— TASK PROMPT —
Copy the listing out exactly as shown.

— PROVIDED INFORMATION —
##############################
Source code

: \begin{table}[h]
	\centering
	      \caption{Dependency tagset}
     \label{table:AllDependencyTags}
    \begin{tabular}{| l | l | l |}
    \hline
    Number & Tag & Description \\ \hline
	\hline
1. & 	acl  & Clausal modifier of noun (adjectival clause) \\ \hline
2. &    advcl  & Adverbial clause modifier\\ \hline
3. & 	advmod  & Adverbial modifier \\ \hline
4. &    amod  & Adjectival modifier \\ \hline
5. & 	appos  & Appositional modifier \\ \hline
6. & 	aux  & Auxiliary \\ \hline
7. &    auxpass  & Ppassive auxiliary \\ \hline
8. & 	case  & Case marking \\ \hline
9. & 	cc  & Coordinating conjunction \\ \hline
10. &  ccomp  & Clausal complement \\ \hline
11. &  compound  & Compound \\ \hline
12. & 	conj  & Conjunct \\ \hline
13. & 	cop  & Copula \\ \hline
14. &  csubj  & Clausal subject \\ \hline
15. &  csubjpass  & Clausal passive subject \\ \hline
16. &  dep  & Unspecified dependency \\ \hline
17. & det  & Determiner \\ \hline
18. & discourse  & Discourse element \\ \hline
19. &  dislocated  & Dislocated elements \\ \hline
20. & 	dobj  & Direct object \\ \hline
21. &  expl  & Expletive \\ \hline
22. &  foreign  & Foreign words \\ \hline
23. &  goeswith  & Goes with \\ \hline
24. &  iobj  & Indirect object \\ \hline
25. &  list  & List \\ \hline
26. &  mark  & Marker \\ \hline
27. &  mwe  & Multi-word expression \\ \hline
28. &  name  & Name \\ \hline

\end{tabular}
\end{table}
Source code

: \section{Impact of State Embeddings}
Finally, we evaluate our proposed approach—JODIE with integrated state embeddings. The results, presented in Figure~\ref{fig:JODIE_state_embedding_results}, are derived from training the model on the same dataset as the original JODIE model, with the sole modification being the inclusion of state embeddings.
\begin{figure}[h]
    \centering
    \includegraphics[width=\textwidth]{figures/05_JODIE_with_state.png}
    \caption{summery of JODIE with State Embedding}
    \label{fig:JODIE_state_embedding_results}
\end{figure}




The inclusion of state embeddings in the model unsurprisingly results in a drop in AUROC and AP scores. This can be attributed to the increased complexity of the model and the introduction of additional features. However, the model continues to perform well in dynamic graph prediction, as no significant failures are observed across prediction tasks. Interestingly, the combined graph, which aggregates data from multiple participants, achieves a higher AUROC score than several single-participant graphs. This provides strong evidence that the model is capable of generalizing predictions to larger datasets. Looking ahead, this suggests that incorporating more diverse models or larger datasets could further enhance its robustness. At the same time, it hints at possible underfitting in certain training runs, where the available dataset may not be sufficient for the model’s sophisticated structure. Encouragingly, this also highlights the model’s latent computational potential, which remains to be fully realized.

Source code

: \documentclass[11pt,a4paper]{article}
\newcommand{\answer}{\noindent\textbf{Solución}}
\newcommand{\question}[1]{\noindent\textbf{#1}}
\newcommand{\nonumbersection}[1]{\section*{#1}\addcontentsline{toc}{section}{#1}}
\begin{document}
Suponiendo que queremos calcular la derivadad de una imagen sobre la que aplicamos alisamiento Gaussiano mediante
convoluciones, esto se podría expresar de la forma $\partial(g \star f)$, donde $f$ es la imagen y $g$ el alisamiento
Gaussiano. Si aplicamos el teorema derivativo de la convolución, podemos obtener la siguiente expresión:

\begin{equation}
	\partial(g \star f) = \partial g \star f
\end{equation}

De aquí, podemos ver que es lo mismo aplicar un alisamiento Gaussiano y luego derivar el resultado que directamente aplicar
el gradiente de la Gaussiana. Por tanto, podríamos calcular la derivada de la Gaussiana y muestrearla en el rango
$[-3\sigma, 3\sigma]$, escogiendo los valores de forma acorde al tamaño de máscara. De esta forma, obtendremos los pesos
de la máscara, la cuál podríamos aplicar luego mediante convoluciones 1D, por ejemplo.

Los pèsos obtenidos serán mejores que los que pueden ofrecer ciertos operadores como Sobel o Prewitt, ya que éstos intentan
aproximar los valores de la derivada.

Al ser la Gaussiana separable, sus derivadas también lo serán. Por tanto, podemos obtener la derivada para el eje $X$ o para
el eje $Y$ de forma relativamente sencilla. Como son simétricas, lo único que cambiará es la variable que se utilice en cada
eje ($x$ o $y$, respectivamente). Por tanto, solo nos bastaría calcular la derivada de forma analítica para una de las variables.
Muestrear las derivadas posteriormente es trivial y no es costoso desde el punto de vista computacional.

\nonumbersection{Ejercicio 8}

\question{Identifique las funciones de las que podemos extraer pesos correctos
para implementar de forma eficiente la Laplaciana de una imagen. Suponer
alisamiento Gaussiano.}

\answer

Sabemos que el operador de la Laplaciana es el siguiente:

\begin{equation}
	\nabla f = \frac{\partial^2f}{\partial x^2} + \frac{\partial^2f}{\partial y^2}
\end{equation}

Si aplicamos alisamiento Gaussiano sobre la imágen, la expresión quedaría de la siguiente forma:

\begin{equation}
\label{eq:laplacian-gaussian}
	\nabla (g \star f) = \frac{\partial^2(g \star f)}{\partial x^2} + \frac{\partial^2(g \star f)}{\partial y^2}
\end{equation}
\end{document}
##############################
— EXERCISE RESPONSE —
Source code

: \begin{table}[h]
	\centering
	      \caption{Dependency tagset}
     \label{table:AllDependencyTags}
    \begin{tabular}{| l | l | l |}
    \hline
    Number & Tag & Description \\ \hline
	\hline
1. & 	acl  & Clausal modifier of noun (adjectival clause) \\ \hline
2. &    advcl  & Adverbial clause modifier\\ \hline
3. & 	advmod  & Adverbial modifier \\ \hline
4. &    amod  & Adjectival modifier \\ \hline
5. & 	appos  & Appositional modifier \\ \hline
6. & 	aux  & Auxiliary \\ \hline
7. &    auxpass  & Ppassive auxiliary \\ \hline
8. & 	case  & Case marking \\ \hline
9. & 	cc  & Coordinating conjunction \\ \hline
10. &  ccomp  & Clausal complement \\ \hline
11. &  compound  & Compound \\ \hline
12. & 	conj  & Conjunct \\ \hline
13. & 	cop  & Copula \\ \hline
14. &  csubj  & Clausal subject \\ \hline
15. &  csubjpass  & Clausal passive subject \\ \hline
16. &  dep  & Unspecified dependency \\ \hline
17. & det  & Determiner \\ \hline
18. & discourse  & Discourse element \\ \hline
19. &  dislocated  & Dislocated elements \\ \hline
20. & 	dobj  & Direct object \\ \hline
21. &  expl  & Expletive \\ \hline
22. &  foreign  & Foreign words \\ \hline
23. &  goeswith  & Goes with \\ \hline
24. &  iobj  & Indirect object \\ \hline
25. &  list  & List \\ \hline
26. &  mark  & Marker \\ \hline
27. &  mwe  & Multi-word expression \\ \hline
28. &  name  & Name \\ \hline

\end{tabular}
\end{table}
Source code

: \section{Impact of State Embeddings}
Finally, we evaluate our proposed approach—JODIE with integrated state embeddings. The results, presented in Figure~\ref{fig:JODIE_state_embedding_results}, are derived from training the model on the same dataset as the original JODIE model, with the sole modification being the inclusion of state embeddings.
\begin{figure}[h]
    \centering
    \includegraphics[width=\textwidth]{figures/05_JODIE_with_state.png}
    \caption{summery of JODIE with State Embedding}
    \label{fig:JODIE_state_embedding_results}
\end{figure}




The inclusion of state embeddings in the model unsurprisingly results in a drop in AUROC and AP scores. This can be attributed to the increased complexity of the model and the introduction of additional features. However, the model continues to perform well in dynamic graph prediction, as no significant failures are observed across prediction tasks. Interestingly, the combined graph, which aggregates data from multiple participants, achieves a higher AUROC score than several single-participant graphs. This provides strong evidence that the model is capable of generalizing predictions to larger datasets. Looking ahead, this suggests that incorporating more diverse models or larger datasets could further enhance its robustness. At the same time, it hints at possible underfitting in certain training runs, where the available dataset may not be sufficient for the model’s sophisticated structure. Encouragingly, this also highlights the model’s latent computational potential, which remains to be fully realized.

Source code

: \documentclass[11pt,a4paper]{article}
\newcommand{\answer}{\noindent\textbf{Solución}}
\newcommand{\question}[1]{\noindent\textbf{#1}}
\newcommand{\nonumbersection}[1]{\section*{#1}\addcontentsline{toc}{section}{#1}}
\begin{document}
Suponiendo que queremos calcular la derivadad de una imagen sobre la que aplicamos alisamiento Gaussiano mediante
convoluciones, esto se podría expresar de la forma $\partial(g \star f)$, donde $f$ es la imagen y $g$ el alisamiento
Gaussiano. Si aplicamos el teorema derivativo de la convolución, podemos obtener la siguiente expresión:

\begin{equation}
	\partial(g \star f) = \partial g \star f
\end{equation}

De aquí, podemos ver que es lo mismo aplicar un alisamiento Gaussiano y luego derivar el resultado que directamente aplicar
el gradiente de la Gaussiana. Por tanto, podríamos calcular la derivada de la Gaussiana y muestrearla en el rango
$[-3\sigma, 3\sigma]$, escogiendo los valores de forma acorde al tamaño de máscara. De esta forma, obtendremos los pesos
de la máscara, la cuál podríamos aplicar luego mediante convoluciones 1D, por ejemplo.

Los pèsos obtenidos serán mejores que los que pueden ofrecer ciertos operadores como Sobel o Prewitt, ya que éstos intentan
aproximar los valores de la derivada.

Al ser la Gaussiana separable, sus derivadas también lo serán. Por tanto, podemos obtener la derivada para el eje $X$ o para
el eje $Y$ de forma relativamente sencilla. Como son simétricas, lo único que cambiará es la variable que se utilice en cada
eje ($x$ o $y$, respectivamente). Por tanto, solo nos bastaría calcular la derivada de forma analítica para una de las variables.
Muestrear las derivadas posteriormente es trivial y no es costoso desde el punto de vista computacional.

\nonumbersection{Ejercicio 8}

\question{Identifique las funciones de las que podemos extraer pesos correctos
para implementar de forma eficiente la Laplaciana de una imagen. Suponer
alisamiento Gaussiano.}

\answer

Sabemos que el operador de la Laplaciana es el siguiente:

\begin{equation}
	\nabla f = \frac{\partial^2f}{\partial x^2} + \frac{\partial^2f}{\partial y^2}
\end{equation}

Si aplicamos alisamiento Gaussiano sobre la imágen, la expresión quedaría de la siguiente forma:

\begin{equation}
\label{eq:laplacian-gaussian}
	\nabla (g \star f) = \frac{\partial^2(g \star f)}{\partial x^2} + \frac{\partial^2(g \star f)}{\partial y^2}
\end{equation}
\end{document}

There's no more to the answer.